RECORDS SHOWN:

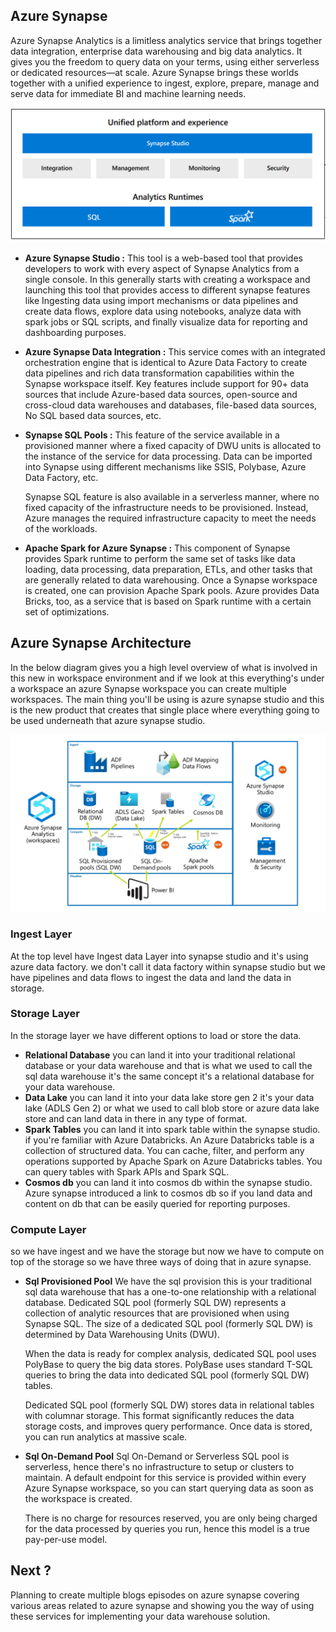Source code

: 
## Azure Synapse

Azure Synapse Analytics is a limitless analytics service that brings together data integration, enterprise data warehousing and big data analytics. It gives you the freedom to query data on your terms, using either serverless or dedicated resources—at scale. Azure Synapse brings these worlds together with a unified experience to ingest, explore, prepare, manage and serve data for immediate BI and machine learning needs.

![DW](https://github.com/gurditsingh/blog/blob/gh-pages/_screenshots/synapse-unified-platform.png?raw=true)

 - **Azure Synapse Studio :** This tool is a web-based tool that provides developers to work with every aspect of Synapse Analytics from a single console. In this generally starts with creating a workspace and launching this tool that provides access to different synapse features like Ingesting data using import mechanisms or data pipelines and create data flows, explore data using notebooks, analyze data with spark jobs or SQL scripts, and finally visualize data for reporting and dashboarding purposes.
 - **Azure Synapse Data Integration :** This service comes with an integrated orchestration engine that is identical to Azure Data Factory to create data pipelines and rich data transformation capabilities within the Synapse workspace itself. Key features include support for 90+ data sources that include Azure-based data sources, open-source and cross-cloud data warehouses and databases, file-based data sources, No SQL based data sources, etc.
 - **Synapse SQL Pools :** This feature of the service available in a provisioned manner where a fixed capacity of DWU units is allocated to the instance of the service for data processing. Data can be imported into Synapse using different mechanisms like SSIS, Polybase, Azure Data Factory, etc.

	Synapse SQL feature is also available in a serverless manner, where no fixed capacity of the infrastructure needs to be provisioned. Instead, Azure manages the required infrastructure capacity to meet the needs of the workloads.
- **Apache Spark for Azure Synapse :** This component of Synapse provides Spark runtime to perform the same set of tasks like data loading, data processing, data preparation, ETLs, and other tasks that are generally related to data warehousing. Once a Synapse workspace is created, one can provision Apache Spark pools. Azure provides Data Bricks, too, as a service that is based on Spark runtime with a certain set of optimizations.

## Azure Synapse Architecture

In the below diagram gives you a high level overview of what is involved in this new in workspace environment and if we look at this everything's under a workspace an azure Synapse workspace you can create multiple workspaces. The main thing you'll be using is azure synapse studio and this is the new product that creates that single place where everything going to be used  underneath that azure synapse studio.

![DW](https://github.com/gurditsingh/blog/blob/gh-pages/_screenshots/Azure-Synapse-Analytics.jpg?raw=true)

### Ingest Layer
At the top level have Ingest data Layer into synapse studio and it's using azure data factory. we don't call it data factory within synapse studio but we have pipelines and data flows to ingest the data and land the data in storage.

### Storage Layer
In the storage layer we have different options to load or store the data.

 - **Relational Database** you can land it into your traditional relational database or your data warehouse and that is what we used to call the sql data warehouse it's the same concept it's a relational database for your data warehouse.
 - **Data Lake** you can land it into your data lake store gen 2 it's your data lake (ADLS Gen 2) or what we used to call blob store or azure data lake store and can land data in there in any type of format.
 - **Spark Tables** you can land it into spark table within the synapse studio. if you're familiar with Azure Databricks. An Azure Databricks table is a collection of structured data. You can cache, filter, and perform any operations supported by Apache Spark on Azure Databricks tables. You can query tables with Spark APIs and Spark SQL.
 - **Cosmos db**   you can land it into cosmos db within the synapse studio. Azure synapse introduced a link to cosmos db so if you land data and content on db that can be easily queried for reporting purposes.

### Compute Layer
so we have ingest and we have the storage but now we have to compute on top of the storage so we have three ways of doing that in azure synapse.

 - **Sql Provisioned Pool** We have the sql provision this is your traditional sql data warehouse that has a one-to-one relationship with a relational database. Dedicated SQL pool (formerly SQL DW) represents a collection of analytic resources that are provisioned when using Synapse SQL. The size of a dedicated SQL pool (formerly SQL DW) is determined by Data Warehousing Units (DWU).
 
	 When the data is ready for complex analysis, dedicated SQL pool uses PolyBase to query the big data stores. PolyBase uses standard T-SQL queries to bring the data into dedicated SQL pool (formerly SQL DW) tables.
	 
	 Dedicated SQL pool (formerly SQL DW) stores data in relational tables with columnar storage. This format significantly reduces the data storage costs, and improves query performance. Once data is stored, you can run analytics at massive scale.
 - **Sql On-Demand Pool** Sql On-Demand or Serverless SQL pool is serverless, hence there's no infrastructure to setup or clusters to maintain. A default endpoint for this service is provided within every Azure Synapse workspace, so you can start querying data as soon as the workspace is created.

	There is no charge for resources reserved, you are only being charged for the data processed by queries you run, hence this model is a true pay-per-use model.
	

## Next ?

Planning to create multiple blogs episodes on azure synapse covering various areas related to azure synapse and showing you the way of using these services for implementing your data warehouse solution.
<!--stackedit_data:
eyJoaXN0b3J5IjpbLTE3NjQyNjczNSwtOTMyNTQ1MDYzLC0xMD
QwMzQ1NzI5LC0yOTczNzY0MTUsMTExNjAxMjc2OSwtNjE4MTQ3
OTk2LC0xOTIwMTQ4ODQ1LC01MTYzNjQ3ODIsMTg4OTgwNTE0MS
wxNTM0OTc4ODQyLDcxNTE2NDcwMywxNjY2OTYwOTE4LC0yMTAx
MDU2NywtNzExNzA4MzYxLC0zOTY3MTcyODYsNjg1NTMwNzkxLD
cxNTMwMjc1MiwxODc0NzkxMzQyLC05ODQyMTMzMTcsMTYzMDMy
ODg1M119
-->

ASSIGNMENT: Each line of the entries above that contains "manner" must be copied into the answer.

OUTPUT OF THE EXERCISE:
 - **Synapse SQL Pools :** This feature of the service available in a provisioned manner where a fixed capacity of DWU units is allocated to the instance of the service for data processing. Data can be imported into Synapse using different mechanisms like SSIS, Polybase, Azure Data Factory, etc.
	Synapse SQL feature is also available in a serverless manner, where no fixed capacity of the infrastructure needs to be provisioned. Instead, Azure manages the required infrastructure capacity to meet the needs of the workloads.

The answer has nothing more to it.